Arne Ronold is a Norwegian Master of Wine, a journalist and editor of the Norwegian wine publication Vinforum, and considered an expert on Italian and Burgundy wine.

==Career==
Ronold was from 1993 until 2008 the only MW of Norway, and was the first in Scandinavia to attain the accreditation.

Prior to his career in wine he has a background in the research of theoretical physics, nuclear physics and mathematical flow models, with a degree in engineering from the Norwegian University of Science and Technology.

A co-author of several books, including Verdt å vite om vin and Italiensk Vin, he annually publishes the pocket-sized consumer guides Norges beste vinkjøp.

===Vinforum===
In 1986 Ronold and Ola Dybvik founded the publication Vinforum. The magazine is annually published by Pedicel AS in five issues, in addition to six subscriber newsletters that are distributed digitally or as paper edition.

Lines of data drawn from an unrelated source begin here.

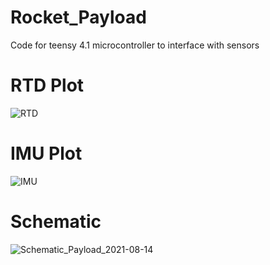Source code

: # Rocket_Payload
Code for teensy 4.1 microcontroller to interface with sensors 

# RTD Plot 
![RTD](https://user-images.githubusercontent.com/33404359/129466358-45bb753c-7414-4562-a588-a6ec022f70f5.jpg)

# IMU Plot
![IMU](https://user-images.githubusercontent.com/33404359/129466354-d4221d40-ef20-43f5-9a2f-0096bcf3d6bb.jpg)

# Schematic 
![Schematic_Payload_2021-08-14](https://user-images.githubusercontent.com/33404359/129466555-efbbca67-3924-43f8-a373-ae20a5fb7664.png)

Typically ca. 70 pages long, the magazine includes features, wine reviews and a column by Jancis Robinson MW translated into Norwegian.

The motivation behind founding the magazine was, according to a statement in a 2010 Vinforum editorial by Dybvik, because the Norwegian alcohol monopoly chain store Vinmonopolet "failed in its responsibility to its customers by practicing an arrogance with the inherent insolence of dictating the tastes of the Norwegian people. And worst of all, they managed to convince the Norwegian people they were doing a good job." At the time Vinmonopolet had an Italian wine selection which totalled 14 labels (including reds, whites and sparkling). This situation has since improved significantly over two decades, with Dybvik declaring in 2010, "we are living in paradise".

In 2003 Ronold and Vinforum challenged the Norwegian ban on all advertisement of alcoholic drink, after the equivalent ban in Sweden had become overturned following actions by the magazine Gourmet and it had been demonstrated to oppose EU free trade rules. In June 2009 Norwegian supreme court ruled against Ronold and Vinforum, leaving the Norwegian alcoholic advertisement ban intact.

In 2012, Ola Dybvig sold his 50% shares of Vinforum publisher Pedicel AS to the publishing house Forlagshuset Vigmostad og Bjørke, a previous publication collaborator, with Arno Vigmostad and Arnstein Bjørke as replacement partners to Arne Ronold.